• _Provided material_
· · · · · · ·
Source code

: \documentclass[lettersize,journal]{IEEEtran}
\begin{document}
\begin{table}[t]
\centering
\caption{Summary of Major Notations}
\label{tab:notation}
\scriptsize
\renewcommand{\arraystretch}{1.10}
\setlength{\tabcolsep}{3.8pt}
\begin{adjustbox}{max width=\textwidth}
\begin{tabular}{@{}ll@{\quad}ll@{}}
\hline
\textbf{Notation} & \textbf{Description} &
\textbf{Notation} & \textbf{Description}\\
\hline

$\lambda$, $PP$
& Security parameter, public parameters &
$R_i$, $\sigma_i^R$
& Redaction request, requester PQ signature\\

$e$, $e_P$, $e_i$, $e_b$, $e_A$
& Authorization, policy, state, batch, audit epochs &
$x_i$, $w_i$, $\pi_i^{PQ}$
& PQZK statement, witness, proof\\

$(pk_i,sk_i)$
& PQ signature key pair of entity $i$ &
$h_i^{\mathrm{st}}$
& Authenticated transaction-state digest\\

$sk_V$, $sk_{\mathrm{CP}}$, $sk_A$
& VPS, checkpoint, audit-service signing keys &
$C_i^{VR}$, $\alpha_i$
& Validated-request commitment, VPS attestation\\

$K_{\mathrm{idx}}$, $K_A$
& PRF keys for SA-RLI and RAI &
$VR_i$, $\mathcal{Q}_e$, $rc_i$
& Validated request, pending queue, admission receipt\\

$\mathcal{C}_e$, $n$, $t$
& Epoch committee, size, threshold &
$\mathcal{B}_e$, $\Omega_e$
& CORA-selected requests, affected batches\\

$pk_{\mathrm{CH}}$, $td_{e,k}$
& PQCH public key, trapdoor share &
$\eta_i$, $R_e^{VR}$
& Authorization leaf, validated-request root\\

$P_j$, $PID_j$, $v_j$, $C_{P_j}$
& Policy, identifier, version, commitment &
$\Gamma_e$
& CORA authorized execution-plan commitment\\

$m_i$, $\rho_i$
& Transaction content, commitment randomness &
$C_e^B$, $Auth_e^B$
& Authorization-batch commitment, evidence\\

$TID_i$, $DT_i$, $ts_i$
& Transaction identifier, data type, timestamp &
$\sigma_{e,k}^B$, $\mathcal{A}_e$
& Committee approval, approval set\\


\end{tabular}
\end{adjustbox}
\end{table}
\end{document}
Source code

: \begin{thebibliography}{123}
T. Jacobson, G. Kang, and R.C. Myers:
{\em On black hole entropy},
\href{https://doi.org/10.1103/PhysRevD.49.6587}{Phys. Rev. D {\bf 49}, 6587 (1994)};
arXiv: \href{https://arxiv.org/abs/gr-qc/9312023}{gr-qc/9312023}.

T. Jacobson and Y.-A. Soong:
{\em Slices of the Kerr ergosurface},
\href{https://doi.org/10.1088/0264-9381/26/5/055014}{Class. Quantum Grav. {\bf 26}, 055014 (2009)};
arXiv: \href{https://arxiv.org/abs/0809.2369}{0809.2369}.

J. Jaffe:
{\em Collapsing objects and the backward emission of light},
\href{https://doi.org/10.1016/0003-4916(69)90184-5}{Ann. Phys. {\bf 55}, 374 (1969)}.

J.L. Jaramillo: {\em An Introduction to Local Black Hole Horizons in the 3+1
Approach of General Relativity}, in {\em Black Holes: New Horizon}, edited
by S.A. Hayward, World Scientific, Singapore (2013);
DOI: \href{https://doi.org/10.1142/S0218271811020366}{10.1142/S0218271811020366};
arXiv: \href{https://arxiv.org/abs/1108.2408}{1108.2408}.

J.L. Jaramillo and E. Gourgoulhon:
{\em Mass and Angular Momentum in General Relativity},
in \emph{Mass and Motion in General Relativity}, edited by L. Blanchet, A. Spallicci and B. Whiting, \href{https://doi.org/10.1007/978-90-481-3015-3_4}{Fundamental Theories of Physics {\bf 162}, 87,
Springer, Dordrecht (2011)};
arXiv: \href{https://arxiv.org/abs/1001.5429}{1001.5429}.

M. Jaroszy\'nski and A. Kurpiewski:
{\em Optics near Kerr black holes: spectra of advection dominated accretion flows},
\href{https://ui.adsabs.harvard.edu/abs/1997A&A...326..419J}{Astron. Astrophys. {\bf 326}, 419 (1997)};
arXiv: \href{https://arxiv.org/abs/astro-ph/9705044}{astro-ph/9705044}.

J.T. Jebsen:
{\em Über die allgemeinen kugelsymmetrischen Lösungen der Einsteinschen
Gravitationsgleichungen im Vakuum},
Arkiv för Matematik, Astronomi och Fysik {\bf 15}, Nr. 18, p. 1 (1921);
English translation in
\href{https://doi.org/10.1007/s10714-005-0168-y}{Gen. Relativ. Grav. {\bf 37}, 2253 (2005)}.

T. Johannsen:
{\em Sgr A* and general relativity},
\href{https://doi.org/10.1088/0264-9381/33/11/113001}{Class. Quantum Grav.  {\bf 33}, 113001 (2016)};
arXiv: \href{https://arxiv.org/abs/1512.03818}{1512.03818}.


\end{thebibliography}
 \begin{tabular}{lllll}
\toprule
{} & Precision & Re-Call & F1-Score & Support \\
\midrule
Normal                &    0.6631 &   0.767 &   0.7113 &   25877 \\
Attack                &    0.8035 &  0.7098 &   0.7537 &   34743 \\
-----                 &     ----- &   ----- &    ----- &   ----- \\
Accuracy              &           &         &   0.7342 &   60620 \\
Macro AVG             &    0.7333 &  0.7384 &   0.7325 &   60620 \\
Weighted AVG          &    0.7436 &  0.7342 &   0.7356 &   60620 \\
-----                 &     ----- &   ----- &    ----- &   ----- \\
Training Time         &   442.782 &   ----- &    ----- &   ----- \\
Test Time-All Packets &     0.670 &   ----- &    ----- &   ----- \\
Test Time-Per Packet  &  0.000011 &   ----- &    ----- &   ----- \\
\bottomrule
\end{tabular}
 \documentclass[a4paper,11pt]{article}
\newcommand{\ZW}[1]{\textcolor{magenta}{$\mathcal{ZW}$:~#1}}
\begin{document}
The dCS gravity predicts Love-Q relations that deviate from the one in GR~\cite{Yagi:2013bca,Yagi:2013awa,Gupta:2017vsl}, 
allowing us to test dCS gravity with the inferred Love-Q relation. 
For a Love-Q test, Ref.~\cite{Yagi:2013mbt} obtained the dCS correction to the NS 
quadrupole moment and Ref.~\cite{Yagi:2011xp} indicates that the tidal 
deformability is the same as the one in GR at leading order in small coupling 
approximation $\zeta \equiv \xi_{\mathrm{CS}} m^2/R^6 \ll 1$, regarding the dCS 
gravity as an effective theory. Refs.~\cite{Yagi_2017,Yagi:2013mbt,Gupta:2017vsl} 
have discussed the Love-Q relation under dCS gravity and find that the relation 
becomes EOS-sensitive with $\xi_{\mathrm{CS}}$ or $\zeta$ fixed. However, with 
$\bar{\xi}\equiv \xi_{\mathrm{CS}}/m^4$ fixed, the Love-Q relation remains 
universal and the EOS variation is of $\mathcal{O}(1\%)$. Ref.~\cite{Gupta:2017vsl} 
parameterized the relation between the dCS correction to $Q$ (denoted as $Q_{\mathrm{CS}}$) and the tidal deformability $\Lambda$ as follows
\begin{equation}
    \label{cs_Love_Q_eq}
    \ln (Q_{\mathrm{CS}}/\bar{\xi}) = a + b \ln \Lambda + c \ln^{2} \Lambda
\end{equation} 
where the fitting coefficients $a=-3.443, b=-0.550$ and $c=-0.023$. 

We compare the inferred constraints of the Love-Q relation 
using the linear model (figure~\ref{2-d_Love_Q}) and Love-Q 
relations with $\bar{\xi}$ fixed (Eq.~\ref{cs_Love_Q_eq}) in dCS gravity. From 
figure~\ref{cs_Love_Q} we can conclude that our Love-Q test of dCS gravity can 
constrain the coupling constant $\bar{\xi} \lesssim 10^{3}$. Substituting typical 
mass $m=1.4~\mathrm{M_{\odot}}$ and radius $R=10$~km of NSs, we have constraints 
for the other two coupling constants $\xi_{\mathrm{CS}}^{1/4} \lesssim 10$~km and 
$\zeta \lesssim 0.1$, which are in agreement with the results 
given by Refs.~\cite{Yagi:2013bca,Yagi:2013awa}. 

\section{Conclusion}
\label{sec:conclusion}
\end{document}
· · · · · · ·
• _Brief_
Copy out exactly the line holding "dCS gravity. From" and each line after it through the end of the entries, and leave out everything else.

• _Problem solution_
relations with $\bar{\xi}$ fixed (Eq.~\ref{cs_Love_Q_eq}) in dCS gravity. From 
figure~\ref{cs_Love_Q} we can conclude that our Love-Q test of dCS gravity can 
constrain the coupling constant $\bar{\xi} \lesssim 10^{3}$. Substituting typical 
mass $m=1.4~\mathrm{M_{\odot}}$ and radius $R=10$~km of NSs, we have constraints 
for the other two coupling constants $\xi_{\mathrm{CS}}^{1/4} \lesssim 10$~km and 
$\zeta \lesssim 0.1$, which are in agreement with the results 
given by Refs.~\cite{Yagi:2013bca,Yagi:2013awa}. 

\section{Conclusion}
\label{sec:conclusion}
\end{document}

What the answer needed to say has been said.